==== Exercise materials ====

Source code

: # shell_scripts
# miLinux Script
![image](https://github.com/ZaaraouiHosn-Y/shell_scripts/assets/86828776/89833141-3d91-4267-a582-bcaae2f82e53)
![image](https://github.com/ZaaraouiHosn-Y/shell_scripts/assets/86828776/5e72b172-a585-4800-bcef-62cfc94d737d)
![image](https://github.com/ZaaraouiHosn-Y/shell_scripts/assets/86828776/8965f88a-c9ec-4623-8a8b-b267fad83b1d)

====

*Task description:*
Copy every entry exactly, missing none.

*Answer section:*
Source code

: # shell_scripts
# miLinux Script
![image](https://github.com/ZaaraouiHosn-Y/shell_scripts/assets/86828776/89833141-3d91-4267-a582-bcaae2f82e53)
![image](https://github.com/ZaaraouiHosn-Y/shell_scripts/assets/86828776/5e72b172-a585-4800-bcef-62cfc94d737d)
![image](https://github.com/ZaaraouiHosn-Y/shell_scripts/assets/86828776/8965f88a-c9ec-4623-8a8b-b267fad83b1d)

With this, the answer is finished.